Assignment
Your answer should be the lines from the start of the records through the line with "There is the", copied word for word.

Extracted records
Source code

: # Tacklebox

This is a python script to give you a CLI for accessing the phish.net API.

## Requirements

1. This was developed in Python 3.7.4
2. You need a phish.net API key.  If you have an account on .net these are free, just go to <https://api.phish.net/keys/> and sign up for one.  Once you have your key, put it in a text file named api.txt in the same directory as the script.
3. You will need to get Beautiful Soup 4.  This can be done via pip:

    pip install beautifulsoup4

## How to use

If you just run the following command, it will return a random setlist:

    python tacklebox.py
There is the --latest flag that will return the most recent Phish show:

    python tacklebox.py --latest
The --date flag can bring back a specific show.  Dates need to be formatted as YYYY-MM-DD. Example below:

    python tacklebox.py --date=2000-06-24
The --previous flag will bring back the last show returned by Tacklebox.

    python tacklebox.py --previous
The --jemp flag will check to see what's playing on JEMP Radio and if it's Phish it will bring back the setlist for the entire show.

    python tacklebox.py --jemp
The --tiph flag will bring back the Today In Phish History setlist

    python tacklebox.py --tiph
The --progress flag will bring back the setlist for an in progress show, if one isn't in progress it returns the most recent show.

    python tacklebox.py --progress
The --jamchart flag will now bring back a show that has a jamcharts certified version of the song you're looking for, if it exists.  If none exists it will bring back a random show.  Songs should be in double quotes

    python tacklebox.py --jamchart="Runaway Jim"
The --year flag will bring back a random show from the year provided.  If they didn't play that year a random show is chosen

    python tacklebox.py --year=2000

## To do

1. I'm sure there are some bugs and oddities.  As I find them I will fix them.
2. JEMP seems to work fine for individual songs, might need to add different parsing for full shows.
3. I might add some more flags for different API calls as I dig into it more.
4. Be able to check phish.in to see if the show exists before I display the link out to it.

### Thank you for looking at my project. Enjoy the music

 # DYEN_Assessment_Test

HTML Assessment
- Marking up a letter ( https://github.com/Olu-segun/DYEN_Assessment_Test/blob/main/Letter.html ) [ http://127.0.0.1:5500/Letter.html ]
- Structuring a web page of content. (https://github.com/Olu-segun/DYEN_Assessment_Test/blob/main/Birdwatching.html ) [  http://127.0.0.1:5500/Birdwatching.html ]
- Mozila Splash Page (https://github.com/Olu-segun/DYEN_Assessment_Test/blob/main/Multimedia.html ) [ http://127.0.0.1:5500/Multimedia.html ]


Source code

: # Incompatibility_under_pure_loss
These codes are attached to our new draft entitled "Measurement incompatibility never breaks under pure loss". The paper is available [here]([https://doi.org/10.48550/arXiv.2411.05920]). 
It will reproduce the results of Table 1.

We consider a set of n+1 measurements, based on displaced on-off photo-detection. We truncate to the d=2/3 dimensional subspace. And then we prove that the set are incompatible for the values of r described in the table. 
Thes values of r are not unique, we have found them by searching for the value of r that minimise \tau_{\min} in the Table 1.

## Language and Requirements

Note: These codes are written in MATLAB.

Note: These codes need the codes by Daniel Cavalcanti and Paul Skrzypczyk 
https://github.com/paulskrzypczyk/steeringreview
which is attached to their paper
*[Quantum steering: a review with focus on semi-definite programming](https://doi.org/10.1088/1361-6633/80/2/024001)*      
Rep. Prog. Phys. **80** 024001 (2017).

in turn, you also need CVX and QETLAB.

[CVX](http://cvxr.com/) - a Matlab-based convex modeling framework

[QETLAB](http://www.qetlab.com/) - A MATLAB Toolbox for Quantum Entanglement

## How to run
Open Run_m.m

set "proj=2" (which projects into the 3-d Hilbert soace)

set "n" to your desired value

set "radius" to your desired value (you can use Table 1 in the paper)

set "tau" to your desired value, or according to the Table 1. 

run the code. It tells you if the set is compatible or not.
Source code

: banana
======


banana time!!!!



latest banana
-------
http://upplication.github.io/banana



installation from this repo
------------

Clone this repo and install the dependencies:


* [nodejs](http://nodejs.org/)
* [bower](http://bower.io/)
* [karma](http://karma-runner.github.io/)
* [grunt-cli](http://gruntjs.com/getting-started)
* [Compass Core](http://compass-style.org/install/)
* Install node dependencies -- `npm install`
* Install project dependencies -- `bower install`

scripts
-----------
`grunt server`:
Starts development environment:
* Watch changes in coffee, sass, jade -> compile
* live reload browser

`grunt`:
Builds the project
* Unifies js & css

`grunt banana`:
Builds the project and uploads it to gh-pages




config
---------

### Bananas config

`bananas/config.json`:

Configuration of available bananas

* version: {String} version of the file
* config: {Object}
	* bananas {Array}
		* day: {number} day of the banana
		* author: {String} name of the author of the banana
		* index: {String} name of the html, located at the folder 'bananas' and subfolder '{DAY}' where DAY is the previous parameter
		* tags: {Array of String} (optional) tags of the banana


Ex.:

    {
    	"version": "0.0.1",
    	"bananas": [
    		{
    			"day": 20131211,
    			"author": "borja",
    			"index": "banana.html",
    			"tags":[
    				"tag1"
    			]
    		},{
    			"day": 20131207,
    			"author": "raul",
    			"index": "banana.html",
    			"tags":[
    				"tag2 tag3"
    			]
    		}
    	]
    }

Answer to the exercise
Source code

: # Tacklebox

This is a python script to give you a CLI for accessing the phish.net API.

## Requirements

1. This was developed in Python 3.7.4
2. You need a phish.net API key.  If you have an account on .net these are free, just go to <https://api.phish.net/keys/> and sign up for one.  Once you have your key, put it in a text file named api.txt in the same directory as the script.
3. You will need to get Beautiful Soup 4.  This can be done via pip:

    pip install beautifulsoup4

## How to use

If you just run the following command, it will return a random setlist:

    python tacklebox.py
There is the --latest flag that will return the most recent Phish show:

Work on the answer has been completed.